Starvation reduces METTL3 stability by inducing autophagy-mediated protein degradation

To determine the mechanism by which starvation reduces METTL3, we assessed the stability of METTL3 protein under starvation. Compared with cells in normal medium, serum deprivation reduced METTL3 stability (Figs. 6G, S5A). The autophagy‒lysosome pathway is one of the main protein degradation mechanisms [29]. Studies have indicated that nutrient starvation can induce autophagy to degrade proteins [30], so we investigated whether the decreased stability of METTL3 under serum starvation was mediated by autophagic degradation.

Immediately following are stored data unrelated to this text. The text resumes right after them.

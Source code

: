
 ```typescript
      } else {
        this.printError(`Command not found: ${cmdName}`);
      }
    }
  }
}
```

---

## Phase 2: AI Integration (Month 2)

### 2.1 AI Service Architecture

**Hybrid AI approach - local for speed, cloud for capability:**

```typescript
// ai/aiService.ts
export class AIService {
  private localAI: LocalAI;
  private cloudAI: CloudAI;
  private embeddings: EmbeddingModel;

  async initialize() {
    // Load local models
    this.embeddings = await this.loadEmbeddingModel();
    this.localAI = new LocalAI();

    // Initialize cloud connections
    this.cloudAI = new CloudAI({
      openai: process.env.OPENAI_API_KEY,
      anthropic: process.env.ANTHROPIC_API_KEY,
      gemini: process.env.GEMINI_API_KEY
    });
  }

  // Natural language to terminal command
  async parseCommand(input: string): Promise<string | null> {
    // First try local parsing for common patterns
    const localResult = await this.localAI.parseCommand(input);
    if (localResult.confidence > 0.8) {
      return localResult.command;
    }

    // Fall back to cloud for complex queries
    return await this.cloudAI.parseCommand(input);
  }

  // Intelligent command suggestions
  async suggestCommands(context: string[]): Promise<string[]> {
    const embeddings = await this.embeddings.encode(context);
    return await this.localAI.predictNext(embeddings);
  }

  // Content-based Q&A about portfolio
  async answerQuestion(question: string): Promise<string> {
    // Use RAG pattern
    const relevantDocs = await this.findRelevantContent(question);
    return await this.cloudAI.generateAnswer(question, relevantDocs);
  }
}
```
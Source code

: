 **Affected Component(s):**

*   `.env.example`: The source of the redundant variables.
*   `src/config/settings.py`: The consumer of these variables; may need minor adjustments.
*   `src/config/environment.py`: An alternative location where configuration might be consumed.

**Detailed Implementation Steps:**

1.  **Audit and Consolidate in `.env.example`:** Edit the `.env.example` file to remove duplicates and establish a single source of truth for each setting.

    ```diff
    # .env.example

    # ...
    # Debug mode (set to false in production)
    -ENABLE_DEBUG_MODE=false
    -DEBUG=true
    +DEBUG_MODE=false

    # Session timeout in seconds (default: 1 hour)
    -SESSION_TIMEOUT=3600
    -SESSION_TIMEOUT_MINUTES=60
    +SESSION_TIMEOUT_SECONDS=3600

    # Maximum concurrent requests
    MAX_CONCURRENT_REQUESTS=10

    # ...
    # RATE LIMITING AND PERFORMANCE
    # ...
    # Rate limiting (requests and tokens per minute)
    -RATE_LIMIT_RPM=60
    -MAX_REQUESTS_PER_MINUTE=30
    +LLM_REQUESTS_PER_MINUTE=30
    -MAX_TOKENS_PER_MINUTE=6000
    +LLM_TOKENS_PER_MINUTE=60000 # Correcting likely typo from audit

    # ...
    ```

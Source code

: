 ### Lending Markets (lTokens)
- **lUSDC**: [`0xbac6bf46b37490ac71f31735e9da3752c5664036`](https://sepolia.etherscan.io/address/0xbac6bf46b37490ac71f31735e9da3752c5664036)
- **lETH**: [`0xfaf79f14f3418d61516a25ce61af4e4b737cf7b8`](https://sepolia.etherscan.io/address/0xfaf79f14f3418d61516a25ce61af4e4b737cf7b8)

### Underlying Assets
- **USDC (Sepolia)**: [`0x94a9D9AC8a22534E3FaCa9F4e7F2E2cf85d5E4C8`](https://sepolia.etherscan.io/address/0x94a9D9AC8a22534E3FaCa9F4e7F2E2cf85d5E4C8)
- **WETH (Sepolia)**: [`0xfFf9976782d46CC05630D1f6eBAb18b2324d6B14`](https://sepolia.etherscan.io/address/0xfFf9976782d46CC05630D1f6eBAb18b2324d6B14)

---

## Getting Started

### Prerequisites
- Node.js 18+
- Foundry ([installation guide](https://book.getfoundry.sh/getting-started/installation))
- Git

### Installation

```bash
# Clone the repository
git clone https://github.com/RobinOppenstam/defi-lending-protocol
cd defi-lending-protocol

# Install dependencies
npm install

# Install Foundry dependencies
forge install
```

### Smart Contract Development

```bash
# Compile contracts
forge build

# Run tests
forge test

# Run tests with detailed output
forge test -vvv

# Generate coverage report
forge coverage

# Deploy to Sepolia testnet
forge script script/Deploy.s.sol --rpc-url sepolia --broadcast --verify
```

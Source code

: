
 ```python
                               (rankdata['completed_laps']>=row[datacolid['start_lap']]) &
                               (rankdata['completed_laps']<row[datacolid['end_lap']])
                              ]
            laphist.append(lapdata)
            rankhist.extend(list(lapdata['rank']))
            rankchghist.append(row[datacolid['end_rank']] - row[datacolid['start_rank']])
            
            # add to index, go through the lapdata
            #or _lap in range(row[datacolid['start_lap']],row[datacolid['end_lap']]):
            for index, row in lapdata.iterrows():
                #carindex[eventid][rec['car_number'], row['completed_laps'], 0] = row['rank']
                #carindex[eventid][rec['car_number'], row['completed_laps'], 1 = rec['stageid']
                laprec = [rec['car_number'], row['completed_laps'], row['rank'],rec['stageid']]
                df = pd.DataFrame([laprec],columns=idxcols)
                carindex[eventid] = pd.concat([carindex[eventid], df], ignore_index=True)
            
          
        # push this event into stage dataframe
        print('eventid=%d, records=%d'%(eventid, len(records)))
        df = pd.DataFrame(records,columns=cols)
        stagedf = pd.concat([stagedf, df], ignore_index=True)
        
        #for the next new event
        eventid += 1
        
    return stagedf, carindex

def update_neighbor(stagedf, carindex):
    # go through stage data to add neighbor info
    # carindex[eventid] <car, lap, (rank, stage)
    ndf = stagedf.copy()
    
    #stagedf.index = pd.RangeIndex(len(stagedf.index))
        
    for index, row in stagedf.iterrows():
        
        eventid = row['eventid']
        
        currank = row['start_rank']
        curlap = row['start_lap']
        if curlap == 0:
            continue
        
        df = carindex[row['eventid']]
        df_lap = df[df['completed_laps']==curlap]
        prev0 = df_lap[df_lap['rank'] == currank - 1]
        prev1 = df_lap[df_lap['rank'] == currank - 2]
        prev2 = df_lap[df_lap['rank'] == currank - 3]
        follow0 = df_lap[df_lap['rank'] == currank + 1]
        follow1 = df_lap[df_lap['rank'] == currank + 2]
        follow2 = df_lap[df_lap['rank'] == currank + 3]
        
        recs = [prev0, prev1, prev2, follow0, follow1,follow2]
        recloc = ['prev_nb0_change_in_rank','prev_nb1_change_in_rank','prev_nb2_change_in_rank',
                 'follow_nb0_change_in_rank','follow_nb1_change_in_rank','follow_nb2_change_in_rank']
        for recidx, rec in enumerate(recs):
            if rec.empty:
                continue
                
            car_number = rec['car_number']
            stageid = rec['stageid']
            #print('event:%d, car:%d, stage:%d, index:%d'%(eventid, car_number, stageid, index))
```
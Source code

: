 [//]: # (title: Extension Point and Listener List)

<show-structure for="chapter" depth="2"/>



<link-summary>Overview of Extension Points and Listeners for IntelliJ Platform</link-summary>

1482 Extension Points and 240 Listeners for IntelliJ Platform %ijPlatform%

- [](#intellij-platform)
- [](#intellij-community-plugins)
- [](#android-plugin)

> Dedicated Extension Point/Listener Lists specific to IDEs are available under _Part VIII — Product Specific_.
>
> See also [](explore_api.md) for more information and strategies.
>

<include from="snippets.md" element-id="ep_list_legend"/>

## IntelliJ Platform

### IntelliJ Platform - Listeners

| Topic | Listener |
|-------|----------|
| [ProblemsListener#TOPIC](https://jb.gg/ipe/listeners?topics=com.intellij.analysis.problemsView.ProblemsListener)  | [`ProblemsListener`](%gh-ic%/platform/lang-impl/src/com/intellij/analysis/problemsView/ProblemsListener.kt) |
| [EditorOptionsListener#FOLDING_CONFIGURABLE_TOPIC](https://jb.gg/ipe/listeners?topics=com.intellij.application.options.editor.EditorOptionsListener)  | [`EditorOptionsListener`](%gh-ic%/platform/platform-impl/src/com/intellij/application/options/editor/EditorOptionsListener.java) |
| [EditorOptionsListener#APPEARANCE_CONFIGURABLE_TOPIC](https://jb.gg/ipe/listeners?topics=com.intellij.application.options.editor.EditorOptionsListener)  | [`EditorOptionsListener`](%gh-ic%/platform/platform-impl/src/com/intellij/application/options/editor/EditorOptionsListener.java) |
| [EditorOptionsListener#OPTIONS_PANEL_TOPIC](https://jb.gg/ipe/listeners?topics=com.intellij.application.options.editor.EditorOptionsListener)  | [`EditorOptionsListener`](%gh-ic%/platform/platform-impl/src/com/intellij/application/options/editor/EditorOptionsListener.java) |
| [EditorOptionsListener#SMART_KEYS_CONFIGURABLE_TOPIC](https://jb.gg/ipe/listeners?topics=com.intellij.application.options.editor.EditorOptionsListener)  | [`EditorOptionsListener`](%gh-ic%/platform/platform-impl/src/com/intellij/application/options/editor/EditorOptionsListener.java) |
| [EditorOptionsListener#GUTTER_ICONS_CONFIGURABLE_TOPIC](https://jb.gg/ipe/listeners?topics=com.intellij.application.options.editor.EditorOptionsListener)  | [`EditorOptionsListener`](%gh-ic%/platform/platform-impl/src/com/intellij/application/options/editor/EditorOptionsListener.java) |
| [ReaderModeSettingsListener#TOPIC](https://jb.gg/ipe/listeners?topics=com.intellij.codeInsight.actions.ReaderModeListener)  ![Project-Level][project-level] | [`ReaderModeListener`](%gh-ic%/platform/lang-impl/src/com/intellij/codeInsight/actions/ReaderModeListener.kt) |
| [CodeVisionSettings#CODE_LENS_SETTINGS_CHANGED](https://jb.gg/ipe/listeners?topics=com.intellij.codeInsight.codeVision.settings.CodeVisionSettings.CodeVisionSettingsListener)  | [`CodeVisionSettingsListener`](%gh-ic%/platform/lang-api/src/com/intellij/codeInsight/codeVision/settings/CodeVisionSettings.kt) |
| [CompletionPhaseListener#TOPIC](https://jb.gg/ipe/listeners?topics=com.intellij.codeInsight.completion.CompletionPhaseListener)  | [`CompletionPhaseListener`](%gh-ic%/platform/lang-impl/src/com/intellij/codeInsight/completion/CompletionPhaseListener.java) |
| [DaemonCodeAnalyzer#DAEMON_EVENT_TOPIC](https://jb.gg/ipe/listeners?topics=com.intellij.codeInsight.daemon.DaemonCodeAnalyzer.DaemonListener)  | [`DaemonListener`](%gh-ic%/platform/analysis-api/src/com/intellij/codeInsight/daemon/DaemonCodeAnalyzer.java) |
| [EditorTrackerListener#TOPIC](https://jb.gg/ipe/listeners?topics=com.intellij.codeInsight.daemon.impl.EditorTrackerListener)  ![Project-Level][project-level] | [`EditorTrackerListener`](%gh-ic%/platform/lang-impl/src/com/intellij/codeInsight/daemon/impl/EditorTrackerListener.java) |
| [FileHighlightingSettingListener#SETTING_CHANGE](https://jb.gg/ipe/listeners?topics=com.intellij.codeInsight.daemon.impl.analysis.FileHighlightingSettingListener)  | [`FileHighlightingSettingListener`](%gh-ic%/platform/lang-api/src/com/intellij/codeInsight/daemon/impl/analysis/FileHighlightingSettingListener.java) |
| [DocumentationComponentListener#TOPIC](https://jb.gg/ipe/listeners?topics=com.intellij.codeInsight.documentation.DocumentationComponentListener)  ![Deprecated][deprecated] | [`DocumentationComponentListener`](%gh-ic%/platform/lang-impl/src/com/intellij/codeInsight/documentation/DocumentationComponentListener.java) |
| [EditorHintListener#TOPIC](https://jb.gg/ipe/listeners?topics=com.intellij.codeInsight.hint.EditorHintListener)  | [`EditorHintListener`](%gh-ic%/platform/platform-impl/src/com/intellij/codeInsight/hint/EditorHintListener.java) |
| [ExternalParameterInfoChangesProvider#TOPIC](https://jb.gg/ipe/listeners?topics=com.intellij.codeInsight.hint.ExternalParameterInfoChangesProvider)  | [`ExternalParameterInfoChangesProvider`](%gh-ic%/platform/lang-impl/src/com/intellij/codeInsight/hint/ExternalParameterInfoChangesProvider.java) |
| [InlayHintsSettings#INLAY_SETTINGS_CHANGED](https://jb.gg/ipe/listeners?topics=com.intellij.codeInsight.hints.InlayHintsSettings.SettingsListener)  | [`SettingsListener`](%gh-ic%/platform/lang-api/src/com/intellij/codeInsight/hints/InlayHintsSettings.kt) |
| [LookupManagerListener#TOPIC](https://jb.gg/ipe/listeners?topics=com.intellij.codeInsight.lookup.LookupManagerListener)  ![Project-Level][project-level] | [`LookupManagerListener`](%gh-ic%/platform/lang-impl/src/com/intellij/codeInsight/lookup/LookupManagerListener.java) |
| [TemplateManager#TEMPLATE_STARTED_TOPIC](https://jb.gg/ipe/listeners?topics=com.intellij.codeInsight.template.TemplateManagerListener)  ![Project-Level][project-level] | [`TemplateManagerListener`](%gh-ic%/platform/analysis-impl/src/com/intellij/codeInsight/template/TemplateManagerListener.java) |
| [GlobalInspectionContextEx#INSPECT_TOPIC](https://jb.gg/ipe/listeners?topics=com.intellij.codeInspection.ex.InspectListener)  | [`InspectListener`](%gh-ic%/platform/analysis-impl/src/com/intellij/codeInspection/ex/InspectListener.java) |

TEM and EGFP-mCherry-LC3 staining assays revealed that autophagic flux was increased under serum starvation (Figs. 6H, S5B–E). Then, we knocked down the essential autophagy gene ATG5 or treated cells with the autophagy inhibitor 3-MA and found that starvation-reduced METTL3 was clearly upregulated and LINC01615 was reduced (Figs. 6I, S5F–G). In addition, we used the lysosome inhibitor bafilomycin A1 (Baf-A1) to inhibit lysosomes, and cells treated with Baf-A1 showed reduced autophagy, increased accumulation of METTL3 and reduced accumulation of LINC01615 (Figs. 6J, S5G–H). To further assess the relationship between METTL3 and autophagosomes, we validated the interaction between METTL3 and LC3B by Co-IP, and serum deprivation increased the interaction between METTL3 and LC3B (Figs. 6K, S5I). IF assay revealed that METTL3 colocalized with LC3B and LAMP1 in CRC cells under starvation (Fig. S5J), quantitative colocalization level in cytoplasm was measured using Pearson's correlation analysis (Rr), relative Rr value between METTL3 and LAMP1 was 0.537 ± 0.048 and relative Rr value between METTL3 and LC3B was 0.695 ± 0.052. These results suggested that serum starvation degraded METTL3 through the autophagy‒lysosome pathway.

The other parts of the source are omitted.